Immigrants account for one in eight U.S. residents, the highest level in 80 years. In 1970 it was one in 21; in 1980 it was one in 16; and in 1990 it was one in 13.
Overall, nearly one in three immigrants is an illegal alien. Half of Mexican and Central American immigrants and one-third of South American immigrants are illegal.
Since 2000, 10.3 million immigrants have arrived — the highest seven-year period of immigration in U.S. history. More than half of post-2000 arrivals (5.6 million) are estimated to be illegal aliens.
The proportion of immigrant-headed households using at least one major welfare program is 33 percent, compared to 19 percent for native households.
34 percent of immigrants lack health insurance, compared to 13 percent of natives. Immigrants and their U.S.-born children account for 71 percent of the increase in the uninsured since 1989.
Recent immigration has had no significant impact on the nation’s age structure.

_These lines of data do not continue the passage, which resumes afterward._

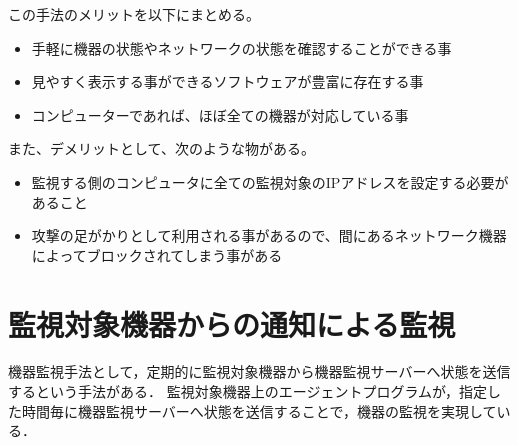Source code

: 	この手法のメリットを以下にまとめる。
	\begin{itemize}
		\item 手軽に機器の状態やネットワークの状態を確認することができる事
		\item 見やすく表示する事ができるソフトウェアが豊富に存在する事
		\item コンピューターであれば、ほぼ全ての機器が対応している事
	\end{itemize}

	また、デメリットとして、次のような物がある。
	\begin{itemize}
		\item 監視する側のコンピュータに全ての監視対象のIPアドレスを設定する必要があること
		\item 攻撃の足がかりとして利用される事があるので、間にあるネットワーク機器によってブロックされてしまう事がある
	\end{itemize}

\begin{comment}
	IoT機器の監視は、機器がNAPTの内側にある場合が多く、ユーザーに近い場所に設置されることが多いので、この方法を用いるためには、
	機器がグローバルIPアドレスを持っていること、間のネットワークにて監視用パケットがブロックされない様ネットワーク機器を設定すること、
	が必要である。

	この形では，機器監視サーバは，監視対象機器のIPアドレスを覚えておかねばならない．
	そのため，監視対象が接続されるネットワークが切り替わった場合，監視サーバ上に記録されたIPアドレスを変更しなくては監視できない．
	監視対象が，多量且つ移動するIoT機器の監視において，頻繁に監視サーバ上に記録されたIPアドレスを書き換えるのは大変である．
	また，プライベートアドレスの利用時には，サーバーからIoT機器への到達性が失われる可能性がある．
\end{comment}

\section{監視対象機器からの通知による監視}
	機器監視手法として，定期的に監視対象機器から機器監視サーバーへ状態を送信するという手法がある．
	監視対象機器上のエージェントプログラムが，指定した時間毎に機器監視サーバーへ状態を送信することで，機器の監視を実現している．
	\medskip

Without the 10.3 million post-2000 immigrants, the average age in America would be virtually unchanged at 36.5 years.
One thing that this study demonstrates is the acceleration of "illegal immigration." Of the total number of immigrants in the US, 1/3 are estimated to be "undocumented" but 50% of the post-2000 immigrants are "undocumented"--a significant increase.
According to this study the immigrant population in the US has grown 24% since 2000, and some states have seen massive gains in the percentage of immigration population since 2000. Georgia, Tennessee, and Alabama have some of the fastest growing immigration populations, growing 152%, 160%, and 143%, respectively, over the past seven years.